As a Filipino American, Gille said he witnessed how the struggles of Asian Americans often go unnoticed or ignored throughout his life, both inside and outside the entertainment industry.
“We’re used to living as the person in the corner,” Gille said.
Gille is from Troutdale, Ore., and was one of only two POC in his class through elementary and middle school. While he had many white friends, he said he often felt different than his white classmates.
“Going to high school amongst my group of friends and peers, it’s like everyone automatically thought that I was quiet or shy,” Gille said. “I don’t really know if it’s a race thing or a color thing, but I think it’s because my white friends and the white community don’t really know who I am, especially because I look different from them.”
Despite the preconceptions some of his classmates or society may have about him as an Asian American, Gille said starting his journey with theater opened his eyes to the reality that he could be whoever he wanted to be.
“Theater pushed me to come out of my comfort zone, to be more comfortable about me being who I am, being confident about who I am as a person,” Gille said.
While Gille said he never “really struggled” with outright racism from his community growing up, there have been some mixed experiences with how people treat him or perceive him because he is a Filipino American and has different cultural values from most white Americans.
“I’ve been through moments where it’s incredibly hard to decipher what people would think about you wherever you go,” Gille said.
Gille said, in his experience, actors of color often lose out on roles simply because they’re not white.
“I’ve been through those situations where, sometimes, you can be the most talented person in the room, you could be equipped with all the skills with performing, but you’re going to lose that role to a white man, because the character is white,” Gille said. “That’s just how, you know, theater tries to organize their casting.”
When Asian Americans do have big moments of representation, like with the film “Crazy Rich Asians,” those films or productions have an all-Asian cast, while their representation within stories that are not about Asian people alone are still lacking, Gille said.
“If you’re an Asian and you’re in a big, primarily white movie, you know, you’re going to be casted in a way where you’re not going to really be on camera, or you’re just going to be at the back,” Gille said. “So it’s like we’re used to just being seen as a far view.”
While efforts have recently been made to increase diversity within the entertainment industry, with initiatives like the new representation standards for the Academy Awards, Gille said those efforts often seem to forget about increasing quality performance opportunities for Asian Americans.

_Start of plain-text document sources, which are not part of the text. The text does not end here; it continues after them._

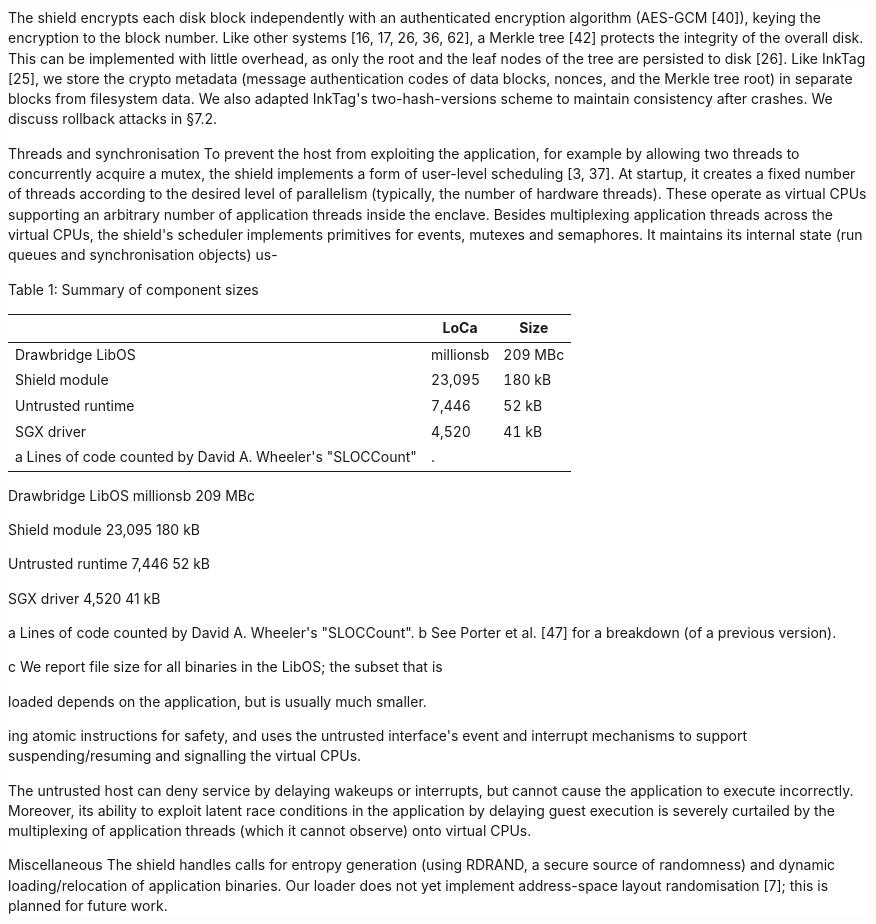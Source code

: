 The shield encrypts each disk block independently with an authenticated encryption algorithm (AES-GCM [40]),
keying the encryption to the block number. Like other systems [16, 17, 26, 36, 62], a Merkle tree [42] protects the integrity of the overall disk. This can be implemented with little overhead, as only the root and the leaf nodes of the tree are persisted to disk [26]. Like InkTag [25], we store the crypto metadata (message authentication codes of data blocks, nonces, and the Merkle tree root) in separate blocks from filesystem data. We also adapted InkTag's two-hash-versions scheme to maintain consistency after crashes. We discuss rollback attacks in §7.2.

Threads and synchronisation To prevent the host from exploiting the application, for example by allowing two threads to concurrently acquire a mutex, the shield implements a form of user-level scheduling [3, 37]. At startup, it creates a fixed number of threads according to the desired level of parallelism (typically, the number of hardware threads). These operate as virtual CPUs supporting an arbitrary number of application threads inside the enclave. Besides multiplexing application threads across the virtual CPUs, the shield's scheduler implements primitives for events, mutexes and semaphores. It maintains its internal state (run queues and synchronisation objects) us-

Table 1: Summary of component sizes

|                                                           | LoCa      | Size    |
|-----------------------------------------------------------|-----------|---------|
| Drawbridge LibOS                                          | millionsb | 209 MBc |
| Shield module                                             | 23,095    | 180 kB  |
| Untrusted runtime                                         | 7,446     | 52 kB   |
| SGX driver                                                | 4,520     | 41 kB   |
| a Lines of code counted by David A. Wheeler's "SLOCCount" | .         |         |

Drawbridge LibOS millionsb 209 MBc

Shield module 23,095 180 kB

Untrusted runtime 7,446 52 kB

SGX driver 4,520 41 kB

a Lines of code counted by David A. Wheeler's "SLOCCount". b See Porter et al. [47] for a breakdown (of a previous version).

c We report file size for all binaries in the LibOS; the subset that is

loaded depends on the application, but is usually much smaller.

ing atomic instructions for safety, and uses the untrusted interface's event and interrupt mechanisms to support suspending/resuming and signalling the virtual CPUs.

The untrusted host can deny service by delaying wakeups or interrupts, but cannot cause the application to execute incorrectly. Moreover, its ability to exploit latent race conditions in the application by delaying guest execution is severely curtailed by the multiplexing of application threads (which it cannot observe) onto virtual CPUs.

Miscellaneous The shield handles calls for entropy generation (using RDRAND, a secure source of randomness) and dynamic loading/relocation of application binaries. Our loader does not yet implement address-space layout randomisation [7]; this is planned for future work.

“That’s what I’ve been accustomed to seeing and experiencing throughout my life as a performer,” Gille said.
In the fall of 2019, Gille participated in Pepperdine’s production of “Ragtime,” a musical which required actors of specific races to play certain parts to match the play’s setting in early 20th century New York City. While he understands why a historically based show like “Ragtime“ uses this kind of casting process, Gille said there should be less of an emphasis on the race of actors in other kinds of productions.
“What I believe is that if you put in more color in shows that are not particularly focused on race or focused on a historically highlighted time, it’s effective because you’re now switching the perspective,” Gille said.
“If you really balance people of color together for these types of shows, I believe that it will be more effective in giving the rights to all performers to feel comfortable about auditioning in everything,” Gille said.
Theater has the power to showcase diverse life experiences and bring people of all cultures together, Gille said.
“We get to see how we live through someone else’s eyes, and so that’s where theater makes a huge impact on me and on society,” Gille said.
While he said the entertainment industry still has a long way to go with quality Asian American representation and its treatment of people of color overall, Gille believes theater really does have the power to bring people together, no matter what race they may be.
“What’s better than making a connection with someone and learning through someone’s experience?” Gille said. “Theater builds friendships, it builds relationships, it builds a bond.”